### DIRECTIONS FOR THIS TASK
Examine the data line by line and report how many lines include the word "subsubsection", with no additional output.

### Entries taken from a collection

- Opening Delimiter -

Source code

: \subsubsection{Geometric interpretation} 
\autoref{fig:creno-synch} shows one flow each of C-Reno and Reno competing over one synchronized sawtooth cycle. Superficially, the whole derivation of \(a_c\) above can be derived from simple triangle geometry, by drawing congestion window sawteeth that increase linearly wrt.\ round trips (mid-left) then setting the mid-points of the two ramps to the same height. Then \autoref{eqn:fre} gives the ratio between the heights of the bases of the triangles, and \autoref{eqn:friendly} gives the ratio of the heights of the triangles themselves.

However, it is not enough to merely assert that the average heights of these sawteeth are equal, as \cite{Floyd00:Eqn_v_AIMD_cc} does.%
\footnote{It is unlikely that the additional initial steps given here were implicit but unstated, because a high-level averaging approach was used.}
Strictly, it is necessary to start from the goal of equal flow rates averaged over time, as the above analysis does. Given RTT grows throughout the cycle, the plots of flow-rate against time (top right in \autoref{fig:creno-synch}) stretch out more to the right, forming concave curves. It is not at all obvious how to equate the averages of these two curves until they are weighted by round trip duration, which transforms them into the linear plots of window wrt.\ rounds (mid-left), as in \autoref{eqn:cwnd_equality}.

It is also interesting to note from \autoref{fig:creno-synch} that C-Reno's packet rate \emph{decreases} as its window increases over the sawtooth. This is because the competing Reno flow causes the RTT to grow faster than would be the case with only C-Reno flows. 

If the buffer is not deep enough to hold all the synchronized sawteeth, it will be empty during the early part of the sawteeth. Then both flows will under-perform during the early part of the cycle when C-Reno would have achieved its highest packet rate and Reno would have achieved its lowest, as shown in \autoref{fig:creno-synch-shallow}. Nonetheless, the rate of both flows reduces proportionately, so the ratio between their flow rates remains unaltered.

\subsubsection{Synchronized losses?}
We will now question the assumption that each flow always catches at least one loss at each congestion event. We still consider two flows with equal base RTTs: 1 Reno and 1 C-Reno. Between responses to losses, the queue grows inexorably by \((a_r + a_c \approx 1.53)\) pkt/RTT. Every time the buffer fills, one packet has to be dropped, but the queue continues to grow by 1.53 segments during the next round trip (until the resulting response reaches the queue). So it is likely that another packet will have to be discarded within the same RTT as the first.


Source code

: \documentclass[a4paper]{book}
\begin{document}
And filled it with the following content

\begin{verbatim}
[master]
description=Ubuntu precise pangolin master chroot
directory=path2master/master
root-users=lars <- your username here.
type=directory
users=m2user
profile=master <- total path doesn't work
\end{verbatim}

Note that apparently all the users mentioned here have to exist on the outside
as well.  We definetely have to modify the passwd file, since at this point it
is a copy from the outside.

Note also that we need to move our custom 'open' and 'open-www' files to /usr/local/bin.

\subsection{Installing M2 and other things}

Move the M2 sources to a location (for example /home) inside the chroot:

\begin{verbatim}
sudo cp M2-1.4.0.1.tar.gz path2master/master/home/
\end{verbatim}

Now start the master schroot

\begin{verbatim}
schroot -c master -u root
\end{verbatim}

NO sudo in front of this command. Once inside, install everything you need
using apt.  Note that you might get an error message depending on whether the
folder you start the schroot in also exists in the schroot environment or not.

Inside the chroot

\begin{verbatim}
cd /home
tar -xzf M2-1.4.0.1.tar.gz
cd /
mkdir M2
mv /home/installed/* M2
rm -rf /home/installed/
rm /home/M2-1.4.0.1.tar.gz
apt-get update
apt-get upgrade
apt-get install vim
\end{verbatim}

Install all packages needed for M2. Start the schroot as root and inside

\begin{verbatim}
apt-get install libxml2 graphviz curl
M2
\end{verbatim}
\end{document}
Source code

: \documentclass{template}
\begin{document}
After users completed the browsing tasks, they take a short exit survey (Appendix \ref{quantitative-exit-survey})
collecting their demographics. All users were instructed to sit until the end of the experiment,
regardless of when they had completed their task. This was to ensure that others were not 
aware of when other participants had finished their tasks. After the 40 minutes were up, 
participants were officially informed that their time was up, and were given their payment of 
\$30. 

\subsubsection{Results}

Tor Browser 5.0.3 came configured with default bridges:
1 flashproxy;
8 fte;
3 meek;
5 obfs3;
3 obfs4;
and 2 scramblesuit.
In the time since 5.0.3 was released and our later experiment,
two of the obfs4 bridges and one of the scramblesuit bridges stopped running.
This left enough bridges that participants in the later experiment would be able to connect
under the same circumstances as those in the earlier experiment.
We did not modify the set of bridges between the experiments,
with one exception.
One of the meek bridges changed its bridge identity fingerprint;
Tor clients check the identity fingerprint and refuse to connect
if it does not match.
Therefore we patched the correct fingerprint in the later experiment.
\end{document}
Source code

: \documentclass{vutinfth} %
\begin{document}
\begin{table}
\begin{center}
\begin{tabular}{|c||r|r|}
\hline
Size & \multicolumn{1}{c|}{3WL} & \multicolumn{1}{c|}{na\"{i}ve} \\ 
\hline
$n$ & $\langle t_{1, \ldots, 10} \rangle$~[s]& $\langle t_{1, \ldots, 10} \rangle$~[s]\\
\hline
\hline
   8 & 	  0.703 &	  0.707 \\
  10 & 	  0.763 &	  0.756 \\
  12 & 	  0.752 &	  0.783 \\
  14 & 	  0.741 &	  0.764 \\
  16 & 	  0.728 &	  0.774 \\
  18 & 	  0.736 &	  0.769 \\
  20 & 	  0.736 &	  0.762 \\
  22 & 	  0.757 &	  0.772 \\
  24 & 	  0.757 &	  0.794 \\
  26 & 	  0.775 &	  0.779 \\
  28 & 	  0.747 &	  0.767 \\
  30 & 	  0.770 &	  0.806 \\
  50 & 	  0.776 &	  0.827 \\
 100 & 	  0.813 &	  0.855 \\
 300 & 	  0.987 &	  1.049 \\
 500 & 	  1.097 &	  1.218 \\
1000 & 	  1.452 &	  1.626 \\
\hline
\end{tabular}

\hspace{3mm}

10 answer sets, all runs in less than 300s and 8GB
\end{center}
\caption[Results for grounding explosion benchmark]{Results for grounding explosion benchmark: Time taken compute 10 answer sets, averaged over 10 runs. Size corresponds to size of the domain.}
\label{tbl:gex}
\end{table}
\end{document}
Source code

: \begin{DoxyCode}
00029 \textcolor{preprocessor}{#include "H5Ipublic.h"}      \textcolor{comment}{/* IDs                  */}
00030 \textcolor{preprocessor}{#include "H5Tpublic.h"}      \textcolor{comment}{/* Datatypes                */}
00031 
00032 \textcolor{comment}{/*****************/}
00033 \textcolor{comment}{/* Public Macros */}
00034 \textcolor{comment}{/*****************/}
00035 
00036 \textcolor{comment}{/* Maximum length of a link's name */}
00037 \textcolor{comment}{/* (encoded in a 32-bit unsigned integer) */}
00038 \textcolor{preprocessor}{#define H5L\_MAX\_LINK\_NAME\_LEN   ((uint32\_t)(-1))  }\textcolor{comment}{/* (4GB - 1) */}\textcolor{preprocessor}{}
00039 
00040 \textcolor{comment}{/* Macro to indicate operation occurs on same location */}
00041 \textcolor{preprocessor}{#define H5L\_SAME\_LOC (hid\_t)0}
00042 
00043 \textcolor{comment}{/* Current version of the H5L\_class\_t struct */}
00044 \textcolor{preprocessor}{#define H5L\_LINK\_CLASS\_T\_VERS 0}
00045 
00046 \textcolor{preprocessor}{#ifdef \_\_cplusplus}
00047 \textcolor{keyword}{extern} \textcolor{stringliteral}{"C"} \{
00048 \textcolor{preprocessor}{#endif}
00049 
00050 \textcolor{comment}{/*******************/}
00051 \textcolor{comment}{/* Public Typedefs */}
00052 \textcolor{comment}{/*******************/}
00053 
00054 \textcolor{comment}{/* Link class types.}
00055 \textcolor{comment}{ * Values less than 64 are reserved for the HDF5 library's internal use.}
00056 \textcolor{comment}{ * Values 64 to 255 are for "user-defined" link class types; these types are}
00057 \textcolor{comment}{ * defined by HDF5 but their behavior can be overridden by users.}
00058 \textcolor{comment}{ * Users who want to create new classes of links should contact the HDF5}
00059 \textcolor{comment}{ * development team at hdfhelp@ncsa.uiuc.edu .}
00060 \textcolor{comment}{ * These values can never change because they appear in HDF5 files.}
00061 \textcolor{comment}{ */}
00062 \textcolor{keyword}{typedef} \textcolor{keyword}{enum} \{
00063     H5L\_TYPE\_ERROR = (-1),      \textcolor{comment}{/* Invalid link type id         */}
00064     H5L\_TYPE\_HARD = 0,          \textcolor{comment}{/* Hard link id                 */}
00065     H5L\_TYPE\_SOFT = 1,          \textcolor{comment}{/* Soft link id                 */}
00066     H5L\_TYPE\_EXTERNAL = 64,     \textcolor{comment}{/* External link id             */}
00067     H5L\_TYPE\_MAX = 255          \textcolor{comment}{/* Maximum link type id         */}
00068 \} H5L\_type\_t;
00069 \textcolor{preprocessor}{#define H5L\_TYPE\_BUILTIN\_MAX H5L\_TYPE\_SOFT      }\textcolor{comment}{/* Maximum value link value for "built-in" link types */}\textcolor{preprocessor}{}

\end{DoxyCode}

- Closing Delimiter -

### RESPONSE FOR THIS EXERCISE
3